■ GIVEN RECORDS ■
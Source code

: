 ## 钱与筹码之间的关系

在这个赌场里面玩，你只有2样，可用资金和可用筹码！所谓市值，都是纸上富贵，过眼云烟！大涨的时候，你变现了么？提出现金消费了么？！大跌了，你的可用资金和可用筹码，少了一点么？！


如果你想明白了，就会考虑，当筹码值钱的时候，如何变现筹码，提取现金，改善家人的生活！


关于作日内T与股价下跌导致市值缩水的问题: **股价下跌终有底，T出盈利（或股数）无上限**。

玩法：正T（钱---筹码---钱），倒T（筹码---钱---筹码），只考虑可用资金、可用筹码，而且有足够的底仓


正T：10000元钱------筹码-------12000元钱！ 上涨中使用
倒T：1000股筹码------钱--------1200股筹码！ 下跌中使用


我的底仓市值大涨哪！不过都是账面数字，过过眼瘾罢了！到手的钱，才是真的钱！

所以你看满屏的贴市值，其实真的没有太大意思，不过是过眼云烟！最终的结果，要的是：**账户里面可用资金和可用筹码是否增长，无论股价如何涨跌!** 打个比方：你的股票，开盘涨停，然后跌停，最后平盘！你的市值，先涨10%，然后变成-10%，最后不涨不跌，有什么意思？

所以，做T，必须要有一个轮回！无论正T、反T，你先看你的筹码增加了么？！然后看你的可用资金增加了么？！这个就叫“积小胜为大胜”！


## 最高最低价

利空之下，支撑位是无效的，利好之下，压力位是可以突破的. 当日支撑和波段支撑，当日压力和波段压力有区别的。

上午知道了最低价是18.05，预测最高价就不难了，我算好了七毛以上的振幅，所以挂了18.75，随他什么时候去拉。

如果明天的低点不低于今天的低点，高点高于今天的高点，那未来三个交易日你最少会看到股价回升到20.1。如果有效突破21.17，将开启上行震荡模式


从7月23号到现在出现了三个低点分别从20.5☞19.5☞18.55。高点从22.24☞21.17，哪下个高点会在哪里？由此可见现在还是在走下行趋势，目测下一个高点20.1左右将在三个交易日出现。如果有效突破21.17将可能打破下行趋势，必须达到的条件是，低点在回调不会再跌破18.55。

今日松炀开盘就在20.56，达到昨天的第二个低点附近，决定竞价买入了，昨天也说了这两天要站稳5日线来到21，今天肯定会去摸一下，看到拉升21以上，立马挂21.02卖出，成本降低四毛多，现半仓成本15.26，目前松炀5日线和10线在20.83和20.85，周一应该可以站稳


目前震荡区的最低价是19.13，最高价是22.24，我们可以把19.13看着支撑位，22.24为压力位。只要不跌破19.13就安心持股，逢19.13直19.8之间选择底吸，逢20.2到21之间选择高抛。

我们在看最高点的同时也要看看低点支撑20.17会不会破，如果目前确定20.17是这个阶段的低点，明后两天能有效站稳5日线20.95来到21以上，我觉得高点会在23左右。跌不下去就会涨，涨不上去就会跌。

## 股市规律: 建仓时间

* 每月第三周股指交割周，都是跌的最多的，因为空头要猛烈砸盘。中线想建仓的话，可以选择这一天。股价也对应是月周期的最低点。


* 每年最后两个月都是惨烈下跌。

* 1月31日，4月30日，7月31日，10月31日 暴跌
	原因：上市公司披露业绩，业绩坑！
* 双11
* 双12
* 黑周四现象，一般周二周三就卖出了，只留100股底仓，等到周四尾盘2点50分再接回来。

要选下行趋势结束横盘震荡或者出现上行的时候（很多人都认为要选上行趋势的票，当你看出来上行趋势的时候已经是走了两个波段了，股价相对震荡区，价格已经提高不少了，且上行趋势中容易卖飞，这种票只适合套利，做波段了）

■ WORK ITEM ■
The entire listing is to be retyped exactly.

■ EXERCISE RESPONSE ■
Source code

: ## 钱与筹码之间的关系

在这个赌场里面玩，你只有2样，可用资金和可用筹码！所谓市值，都是纸上富贵，过眼云烟！大涨的时候，你变现了么？提出现金消费了么？！大跌了，你的可用资金和可用筹码，少了一点么？！


如果你想明白了，就会考虑，当筹码值钱的时候，如何变现筹码，提取现金，改善家人的生活！


关于作日内T与股价下跌导致市值缩水的问题: **股价下跌终有底，T出盈利（或股数）无上限**。

玩法：正T（钱---筹码---钱），倒T（筹码---钱---筹码），只考虑可用资金、可用筹码，而且有足够的底仓


正T：10000元钱------筹码-------12000元钱！ 上涨中使用
倒T：1000股筹码------钱--------1200股筹码！ 下跌中使用


我的底仓市值大涨哪！不过都是账面数字，过过眼瘾罢了！到手的钱，才是真的钱！

所以你看满屏的贴市值，其实真的没有太大意思，不过是过眼云烟！最终的结果，要的是：**账户里面可用资金和可用筹码是否增长，无论股价如何涨跌!** 打个比方：你的股票，开盘涨停，然后跌停，最后平盘！你的市值，先涨10%，然后变成-10%，最后不涨不跌，有什么意思？

所以，做T，必须要有一个轮回！无论正T、反T，你先看你的筹码增加了么？！然后看你的可用资金增加了么？！这个就叫“积小胜为大胜”！


## 最高最低价

利空之下，支撑位是无效的，利好之下，压力位是可以突破的. 当日支撑和波段支撑，当日压力和波段压力有区别的。

上午知道了最低价是18.05，预测最高价就不难了，我算好了七毛以上的振幅，所以挂了18.75，随他什么时候去拉。

如果明天的低点不低于今天的低点，高点高于今天的高点，那未来三个交易日你最少会看到股价回升到20.1。如果有效突破21.17，将开启上行震荡模式


从7月23号到现在出现了三个低点分别从20.5☞19.5☞18.55。高点从22.24☞21.17，哪下个高点会在哪里？由此可见现在还是在走下行趋势，目测下一个高点20.1左右将在三个交易日出现。如果有效突破21.17将可能打破下行趋势，必须达到的条件是，低点在回调不会再跌破18.55。

今日松炀开盘就在20.56，达到昨天的第二个低点附近，决定竞价买入了，昨天也说了这两天要站稳5日线来到21，今天肯定会去摸一下，看到拉升21以上，立马挂21.02卖出，成本降低四毛多，现半仓成本15.26，目前松炀5日线和10线在20.83和20.85，周一应该可以站稳


目前震荡区的最低价是19.13，最高价是22.24，我们可以把19.13看着支撑位，22.24为压力位。只要不跌破19.13就安心持股，逢19.13直19.8之间选择底吸，逢20.2到21之间选择高抛。

我们在看最高点的同时也要看看低点支撑20.17会不会破，如果目前确定20.17是这个阶段的低点，明后两天能有效站稳5日线20.95来到21以上，我觉得高点会在23左右。跌不下去就会涨，涨不上去就会跌。

## 股市规律: 建仓时间

* 每月第三周股指交割周，都是跌的最多的，因为空头要猛烈砸盘。中线想建仓的话，可以选择这一天。股价也对应是月周期的最低点。


* 每年最后两个月都是惨烈下跌。

* 1月31日，4月30日，7月31日，10月31日 暴跌
	原因：上市公司披露业绩，业绩坑！
* 双11
* 双12
* 黑周四现象，一般周二周三就卖出了，只留100股底仓，等到周四尾盘2点50分再接回来。

要选下行趋势结束横盘震荡或者出现上行的时候（很多人都认为要选上行趋势的票，当你看出来上行趋势的时候已经是走了两个波段了，股价相对震荡区，价格已经提高不少了，且上行趋势中容易卖飞，这种票只适合套利，做波段了）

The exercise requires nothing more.